> Aim of the task
Set down the records that follow exactly and completely.

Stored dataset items
= Beginning of Section =
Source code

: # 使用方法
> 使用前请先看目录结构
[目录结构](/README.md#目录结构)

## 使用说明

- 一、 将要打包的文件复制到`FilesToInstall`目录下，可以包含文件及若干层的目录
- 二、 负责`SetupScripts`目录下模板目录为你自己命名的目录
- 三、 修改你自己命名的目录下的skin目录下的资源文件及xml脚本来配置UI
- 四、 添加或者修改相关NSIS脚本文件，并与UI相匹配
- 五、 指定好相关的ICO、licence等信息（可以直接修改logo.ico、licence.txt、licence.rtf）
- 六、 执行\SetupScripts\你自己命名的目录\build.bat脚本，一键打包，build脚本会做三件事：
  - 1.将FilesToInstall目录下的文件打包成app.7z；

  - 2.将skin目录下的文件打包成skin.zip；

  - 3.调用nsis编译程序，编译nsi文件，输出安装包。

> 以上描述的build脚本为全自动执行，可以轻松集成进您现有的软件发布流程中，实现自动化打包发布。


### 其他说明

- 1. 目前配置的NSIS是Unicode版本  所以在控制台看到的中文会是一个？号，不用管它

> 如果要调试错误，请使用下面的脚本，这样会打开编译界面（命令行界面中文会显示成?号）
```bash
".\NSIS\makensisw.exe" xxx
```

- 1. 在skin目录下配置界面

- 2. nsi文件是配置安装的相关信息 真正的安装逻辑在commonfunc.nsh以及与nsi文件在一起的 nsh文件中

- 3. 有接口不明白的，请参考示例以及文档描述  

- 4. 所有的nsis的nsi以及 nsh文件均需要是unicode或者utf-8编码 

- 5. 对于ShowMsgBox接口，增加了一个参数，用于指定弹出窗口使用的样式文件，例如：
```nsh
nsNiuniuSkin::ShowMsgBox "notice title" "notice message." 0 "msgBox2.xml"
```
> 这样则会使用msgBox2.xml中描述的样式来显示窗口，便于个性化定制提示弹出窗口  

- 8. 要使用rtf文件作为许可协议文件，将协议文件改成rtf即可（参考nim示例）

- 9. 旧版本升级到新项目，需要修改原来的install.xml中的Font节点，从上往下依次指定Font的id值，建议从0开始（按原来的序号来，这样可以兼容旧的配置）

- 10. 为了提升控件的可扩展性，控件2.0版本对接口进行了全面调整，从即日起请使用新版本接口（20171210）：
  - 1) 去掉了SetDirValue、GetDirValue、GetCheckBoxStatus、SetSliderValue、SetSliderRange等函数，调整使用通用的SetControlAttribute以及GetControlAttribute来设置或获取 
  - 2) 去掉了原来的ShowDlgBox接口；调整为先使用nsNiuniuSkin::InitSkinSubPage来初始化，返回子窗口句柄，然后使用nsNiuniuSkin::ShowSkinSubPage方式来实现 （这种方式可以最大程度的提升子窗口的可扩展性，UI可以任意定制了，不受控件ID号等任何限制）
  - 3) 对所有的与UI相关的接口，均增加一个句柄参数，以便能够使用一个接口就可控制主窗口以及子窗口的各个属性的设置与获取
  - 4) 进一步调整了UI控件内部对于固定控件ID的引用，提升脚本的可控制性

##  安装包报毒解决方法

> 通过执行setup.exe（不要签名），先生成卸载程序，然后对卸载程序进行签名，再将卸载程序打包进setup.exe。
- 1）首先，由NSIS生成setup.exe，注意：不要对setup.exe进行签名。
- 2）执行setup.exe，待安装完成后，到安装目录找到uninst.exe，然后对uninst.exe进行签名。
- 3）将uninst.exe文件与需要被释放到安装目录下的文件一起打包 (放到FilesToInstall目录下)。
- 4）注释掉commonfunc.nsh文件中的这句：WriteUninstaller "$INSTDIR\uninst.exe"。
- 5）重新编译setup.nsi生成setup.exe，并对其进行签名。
= End of Section =
> Task solution
Source code

: # 使用方法
> 使用前请先看目录结构
[目录结构](/README.md#目录结构)

## 使用说明

- 一、 将要打包的文件复制到`FilesToInstall`目录下，可以包含文件及若干层的目录
- 二、 负责`SetupScripts`目录下模板目录为你自己命名的目录
- 三、 修改你自己命名的目录下的skin目录下的资源文件及xml脚本来配置UI
- 四、 添加或者修改相关NSIS脚本文件，并与UI相匹配
- 五、 指定好相关的ICO、licence等信息（可以直接修改logo.ico、licence.txt、licence.rtf）
- 六、 执行\SetupScripts\你自己命名的目录\build.bat脚本，一键打包，build脚本会做三件事：
  - 1.将FilesToInstall目录下的文件打包成app.7z；

  - 2.将skin目录下的文件打包成skin.zip；

  - 3.调用nsis编译程序，编译nsi文件，输出安装包。

> 以上描述的build脚本为全自动执行，可以轻松集成进您现有的软件发布流程中，实现自动化打包发布。


### 其他说明

- 1. 目前配置的NSIS是Unicode版本  所以在控制台看到的中文会是一个？号，不用管它

> 如果要调试错误，请使用下面的脚本，这样会打开编译界面（命令行界面中文会显示成?号）
```bash
".\NSIS\makensisw.exe" xxx
```

- 1. 在skin目录下配置界面

- 2. nsi文件是配置安装的相关信息 真正的安装逻辑在commonfunc.nsh以及与nsi文件在一起的 nsh文件中

- 3. 有接口不明白的，请参考示例以及文档描述  

- 4. 所有的nsis的nsi以及 nsh文件均需要是unicode或者utf-8编码 

- 5. 对于ShowMsgBox接口，增加了一个参数，用于指定弹出窗口使用的样式文件，例如：
```nsh
nsNiuniuSkin::ShowMsgBox "notice title" "notice message." 0 "msgBox2.xml"
```
> 这样则会使用msgBox2.xml中描述的样式来显示窗口，便于个性化定制提示弹出窗口  

- 8. 要使用rtf文件作为许可协议文件，将协议文件改成rtf即可（参考nim示例）

- 9. 旧版本升级到新项目，需要修改原来的install.xml中的Font节点，从上往下依次指定Font的id值，建议从0开始（按原来的序号来，这样可以兼容旧的配置）

- 10. 为了提升控件的可扩展性，控件2.0版本对接口进行了全面调整，从即日起请使用新版本接口（20171210）：
  - 1) 去掉了SetDirValue、GetDirValue、GetCheckBoxStatus、SetSliderValue、SetSliderRange等函数，调整使用通用的SetControlAttribute以及GetControlAttribute来设置或获取 
  - 2) 去掉了原来的ShowDlgBox接口；调整为先使用nsNiuniuSkin::InitSkinSubPage来初始化，返回子窗口句柄，然后使用nsNiuniuSkin::ShowSkinSubPage方式来实现 （这种方式可以最大程度的提升子窗口的可扩展性，UI可以任意定制了，不受控件ID号等任何限制）
  - 3) 对所有的与UI相关的接口，均增加一个句柄参数，以便能够使用一个接口就可控制主窗口以及子窗口的各个属性的设置与获取
  - 4) 进一步调整了UI控件内部对于固定控件ID的引用，提升脚本的可控制性

##  安装包报毒解决方法

> 通过执行setup.exe（不要签名），先生成卸载程序，然后对卸载程序进行签名，再将卸载程序打包进setup.exe。
- 1）首先，由NSIS生成setup.exe，注意：不要对setup.exe进行签名。
- 2）执行setup.exe，待安装完成后，到安装目录找到uninst.exe，然后对uninst.exe进行签名。
- 3）将uninst.exe文件与需要被释放到安装目录下的文件一起打包 (放到FilesToInstall目录下)。
- 4）注释掉commonfunc.nsh文件中的这句：WriteUninstaller "$INSTDIR\uninst.exe"。
- 5）重新编译setup.nsi生成setup.exe，并对其进行签名。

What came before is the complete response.